Il Chmp sul vaccino AstraZeneca: “Nessun ritardo né mistero, solo aspetti da chiarire”

Il Chmp sul vaccino AstraZeneca: “Nessun ritardo né mistero, solo aspetti da chiarire”

Roma, 5 gennaio – Nessun mistero, nel rinvio delle procedure di autorizzazione del vaccino anti-Covid di Astra Zeneca, realizzato in collaborazione con la Oxford University e l’azienda italiana Irbm, solo la necessità di effettuare approfondimenti necessari a tutela della sicurezza dei pazienti e, in definitiva, resi necessari da alcuni imprevisti risultati emersi dalle sperimentazioni della stessa azienda.

Il ritardo del vaccino – che l’autorità regolatoria britannica ha invece già approvato, consentendo così l’inizio delle somministrazioni nel Regno Unito –  ha dato la stura,  soprattutto sui social, alle ipotesi più varie e fantasiose, da quella della feroce guerra tra le aziende che sarebbe in corso per accaparrarsi il mercato a quelle relative a presunti risultati negativi emersi sull’efficacia del vaccino (ovviamente asseriti alla sans façon, senza alcun dato a supporto), fino alle accuse a una presunta tendenza dell’Ema a prendersela molto comoda e lavorare poco.

Voci che, sentito dal quotidiano La Stampa, si è subito preoccupato di fugare Armando Genazzani  rappresentante italiano all’interno del  Comitato per i medicinali a uso umano dell’Ema, professore ordinario di Farmacologia presso il Dipartimento di Scienze del farmaco dell’Universita del Piemonte Orientale (nella foto).  “Sul vaccino AstraZeneca lavoriamo giorno e notte,  perché ci sono aspetti da chiarire. Nessuno di noi è in vacanza, abbiamo anticipato i tempi il più possibile ma per approvare un vaccino durante una pandemia bisogna avere ogni certezza e in questo momento sul farmaco di AstraZeneca stiamo ancora lavorando” ha spiegato l’esperto.

“Il dossier di AstraZeneca è arrivato dopo quelli di Pfizer, che abbiamo autorizzato anticipando di una settimana la valutazione, e di Moderna su cui siamo impegnati in modo intenso” ha aggiunto Genazzani.  “L’ultimo pacchetto di dati ci è stato sottomesso dall’azienda il 21 dicembre, è richiesto un tempo tecnico per leggere le carte, capirle, rilevare gli approfondimenti da richiedere”.

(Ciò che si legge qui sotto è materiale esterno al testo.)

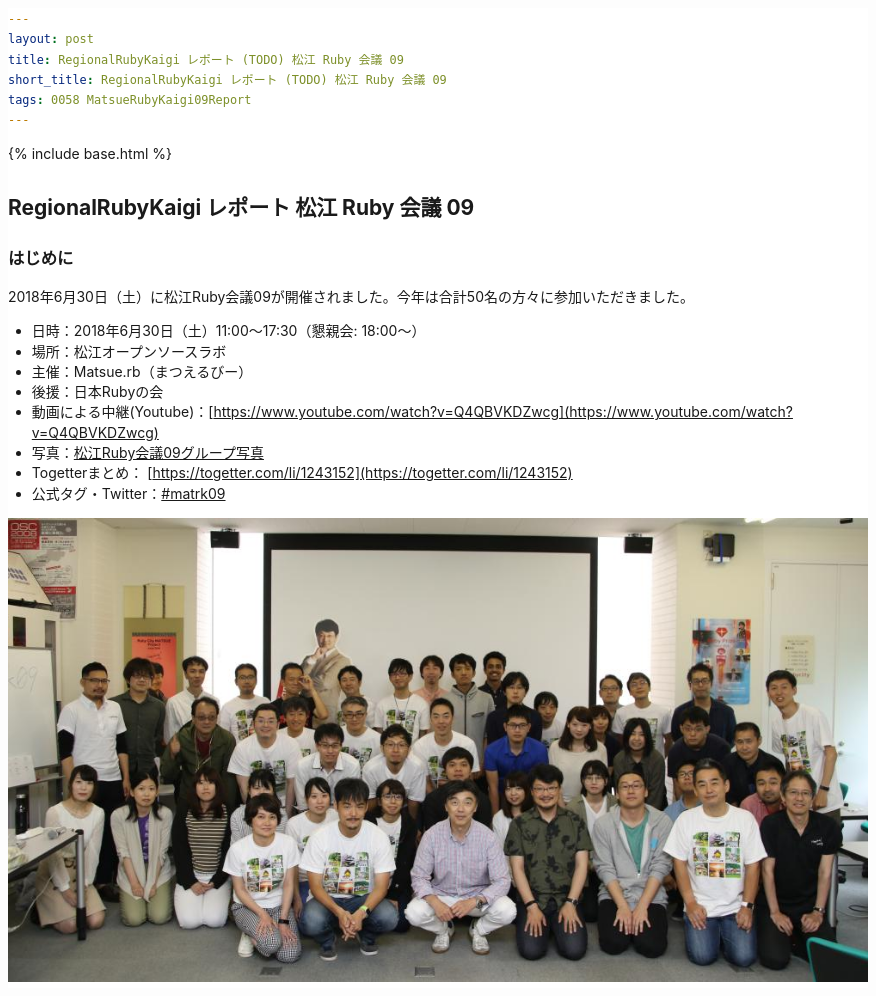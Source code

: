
 ```yaml
---
layout: post
title: RegionalRubyKaigi レポート (TODO) 松江 Ruby 会議 09
short_title: RegionalRubyKaigi レポート (TODO) 松江 Ruby 会議 09
tags: 0058 MatsueRubyKaigi09Report
---
```

{% include base.html %}


## RegionalRubyKaigi レポート 松江 Ruby 会議 09

### はじめに

2018年6月30日（土）に松江Ruby会議09が開催されました。今年は合計50名の方々に参加いただきました。

* 日時：2018年6月30日（土）11:00〜17:30（懇親会: 18:00〜）
* 場所：松江オープンソースラボ
* 主催：Matsue.rb（まつえるびー）
* 後援：日本Rubyの会
* 動画による中継(Youtube)：[https://www.youtube.com/watch?v=Q4QBVKDZwcg](https://www.youtube.com/watch?v=Q4QBVKDZwcg)
* 写真：[松江Ruby会議09グループ写真](https://www.flickr.com/groups/4470994@N25/pool/)
* Togetterまとめ： [https://togetter.com/li/1243152](https://togetter.com/li/1243152)
* 公式タグ・Twitter：[#matrk09](https://twitter.com/hashtag/matrk09)

![01_all.jpg](matsuerubykaigi09/01_all.jpg)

“Il vaccino utilizza una tecnologia diversa dai due precedenti ed è complesso” ha detto ancora il farmacologo. “Abbiamo già valutato gli studi di laboratorio, stiamo analizzando gli ingredienti e come viene prodotto visto che saranno coinvolti 6-7 stabilimenti in diverse parti del mondo a cui richiediamo di operare in modo identico. I casi valutati nelle analisi ad interim sono sufficienti per dire che il vaccino è efficace ma gli studi stanno continuando“.

Tuttavia, spiega il rappresentate del Chmp, “abbiamo chiesto ulteriori particolari su aspetti da chiarire, il che non vuole dire che ci siano problemi ma semplicemente che ci sono situazioni da approfondire. Ad esempio il fatto che, imprevedibilmente, chi è stato sottoposto alla somministrazione di mezza dose più una successiva ha una protezione maggiore di chi ne ha ricevuto una intera più una seconda. Gli studi sono stati effettuati in vari Paesi e l’efficacia varia: anche questo va chiarito” ha concluso Genazzani.